- **Work instructions**
In the material below, find the line containing "Webhook lắng nghe" and the line containing "- Khi một người dùng Facebook", then reproduce exactly both of them and every line between, and nothing else.

*** Block opens ***

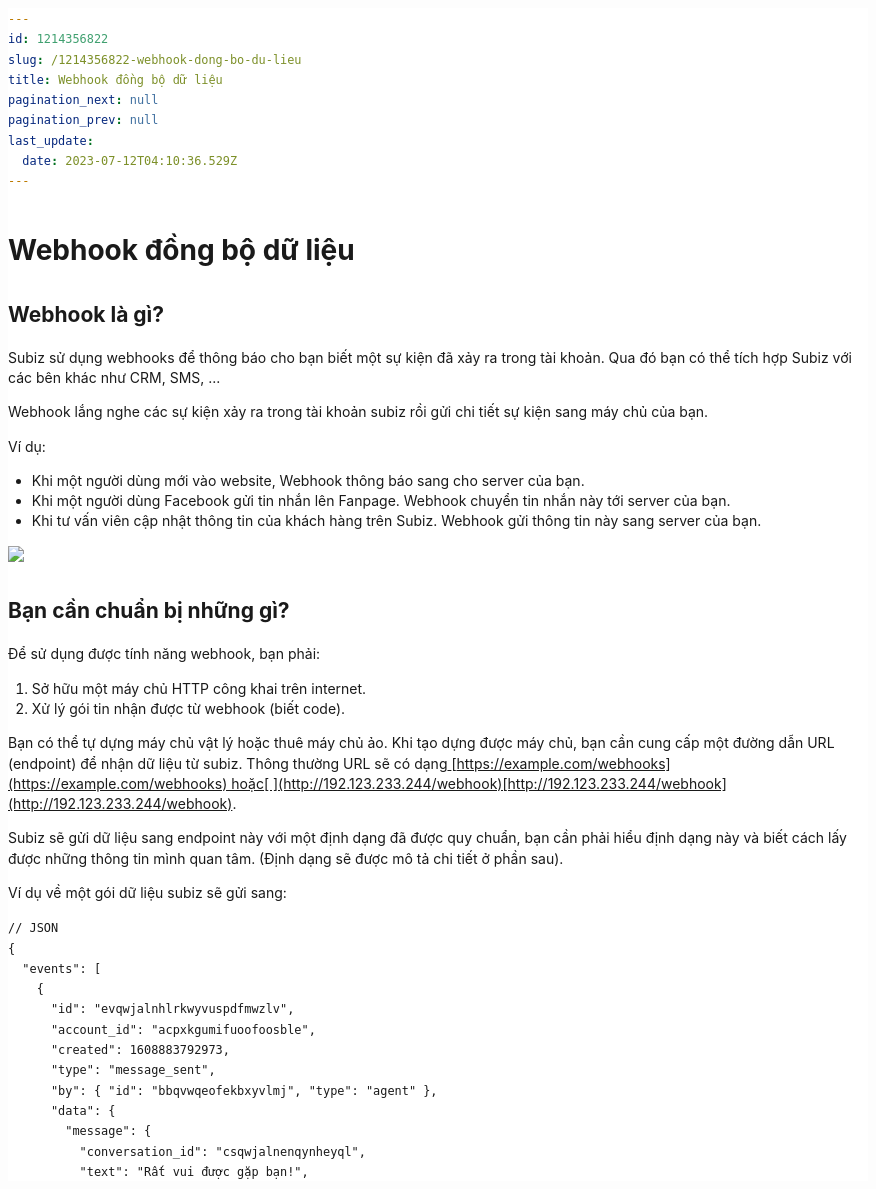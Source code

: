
 ```yaml
---
id: 1214356822
slug: /1214356822-webhook-dong-bo-du-lieu
title: Webhook đồng bộ dữ liệu
pagination_next: null
pagination_prev: null
last_update:
  date: 2023-07-12T04:10:36.529Z
---
```


# Webhook đồng bộ dữ liệu

## Webhook là gì?


Subiz sử dụng webhooks để thông báo cho bạn biết một sự kiện đã xảy ra trong tài khoản. Qua đó bạn có thể tích hợp Subiz với các bên khác như CRM, SMS, ... 

Webhook lắng nghe các sự kiện xảy ra trong tài khoản subiz rồi gửi chi tiết sự kiện sang máy chủ của bạn.

Ví dụ:

- Khi một người dùng mới vào website, Webhook thông báo sang cho server của bạn.
- Khi một người dùng Facebook gửi tin nhắn lên Fanpage. Webhook chuyển tin nhắn này tới server của bạn.
- Khi tư vấn viên cập nhật thông tin của khách hàng trên Subiz. Webhook gửi thông tin này sang server của bạn.


![](https://vcdn.subiz-cdn.com/file/firsfrxoskbtvdstzbjj_acpxkgumifuoofoosble)

## Bạn cần chuẩn bị những gì?


Để sử dụng được tính năng webhook, bạn phải:

01. Sở hữu một máy chủ HTTP công khai trên internet.
11. Xử lý gói tin nhận được từ webhook (biết code).

Bạn có thể tự dựng máy chủ vật lý hoặc thuê máy chủ ảo. Khi tạo dựng được máy chủ, bạn cần cung cấp một đường dẫn URL (endpoint) để nhận dữ liệu từ subiz. Thông thường URL sẽ có dạng[ ](https://example.com/webhooks)[https://example.com/webhooks](https://example.com/webhooks) hoặc[ ](http://192.123.233.244/webhook)[http://192.123.233.244/webhook](http://192.123.233.244/webhook).

Subiz sẽ gửi dữ liệu sang endpoint này với một định dạng đã được quy chuẩn, bạn cần phải hiểu định dạng này và biết cách lấy được những thông tin mình quan tâm. (Định dạng sẽ được mô tả chi tiết ở phần sau).

Ví dụ về một gói dữ liệu subiz sẽ gửi sang:
```
// JSON
{
  "events": [
    {
      "id": "evqwjalnhlrkwyvuspdfmwzlv",
      "account_id": "acpxkgumifuoofoosble",
      "created": 1608883792973,
      "type": "message_sent",
      "by": { "id": "bbqvwqeofekbxyvlmj", "type": "agent" },
      "data": {
        "message": {
          "conversation_id": "csqwjalnenqynheyql",
          "text": "Rất vui được gặp bạn!",
```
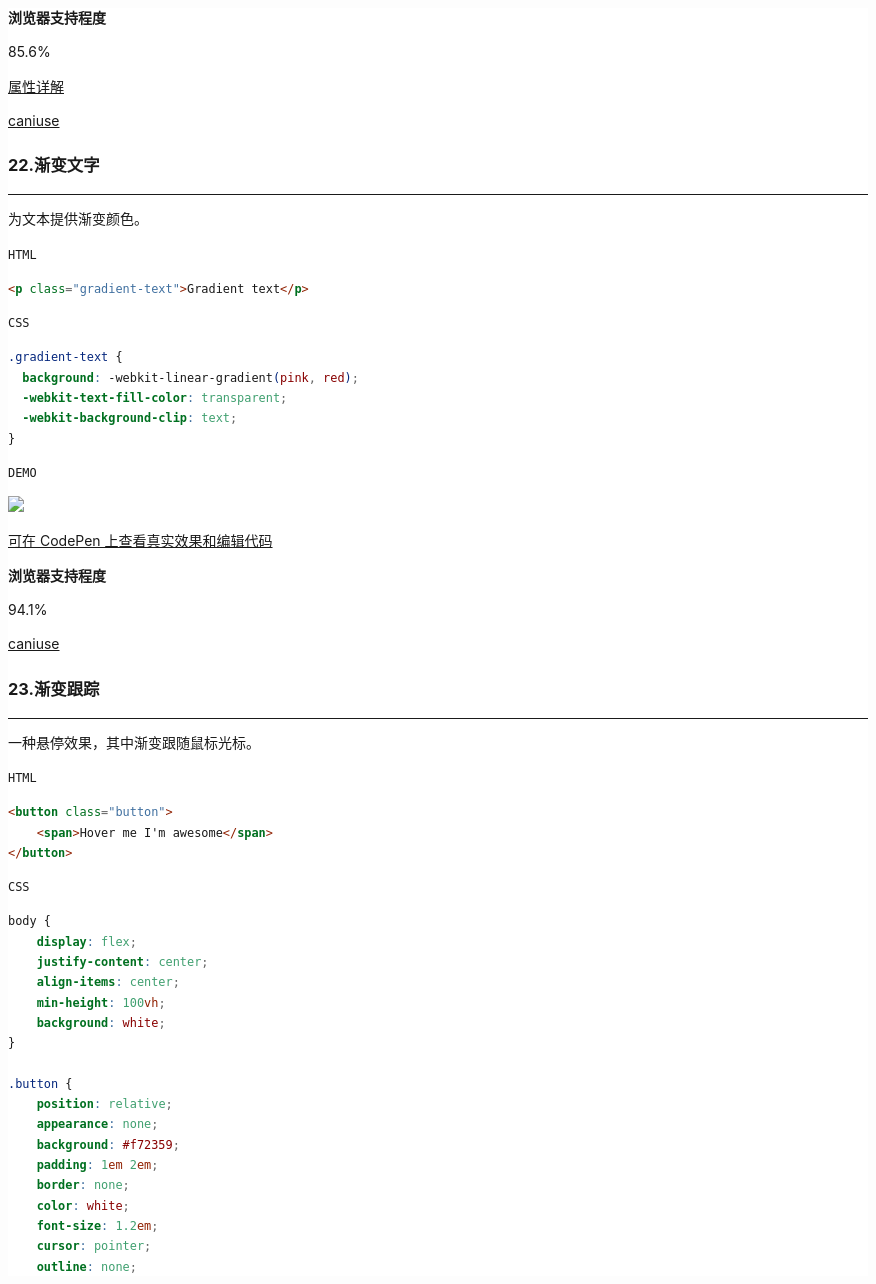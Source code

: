 **浏览器支持程度**

85.6%  

[属性详解](https://developer.mozilla.org/en-US/docs/Web/CSS/:fullscreen) 

[caniuse](https://caniuse.com/#feat=fullscreen)


### 22.渐变文字
----

为文本提供渐变颜色。

`HTML`
```html
<p class="gradient-text">Gradient text</p>
```
`CSS`
```css
.gradient-text {
  background: -webkit-linear-gradient(pink, red);
  -webkit-text-fill-color: transparent;
  -webkit-background-clip: text;
}
```
`DEMO`

![](https://user-gold-cdn.xitu.io/2019/8/13/16c88ef5b1faad23?w=1568&h=166&f=png&s=12217)

[可在 CodePen 上查看真实效果和编辑代码](https://codepen.io/bigerfe-com/pen/oNvjKba)


**浏览器支持程度**

94.1%

[caniuse](https://caniuse.com/#feat=text-stroke) 

### 23.渐变跟踪
----

一种悬停效果，其中渐变跟随鼠标光标。

`HTML`
```html
<button class="button">
	<span>Hover me I'm awesome</span>
</button>
```
`CSS`
```css
body {
	display: flex;
	justify-content: center;
	align-items: center;
	min-height: 100vh;
	background: white;
}

.button {
	position: relative;
	appearance: none;
	background: #f72359;
	padding: 1em 2em;
	border: none;
	color: white;
	font-size: 1.2em;
	cursor: pointer;
	outline: none;
```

*** Block closes ***

- **Result**
Webhook lắng nghe các sự kiện xảy ra trong tài khoản subiz rồi gửi chi tiết sự kiện sang máy chủ của bạn.

Ví dụ:

- Khi một người dùng mới vào website, Webhook thông báo sang cho server của bạn.
- Khi một người dùng Facebook gửi tin nhắn lên Fanpage. Webhook chuyển tin nhắn này tới server của bạn.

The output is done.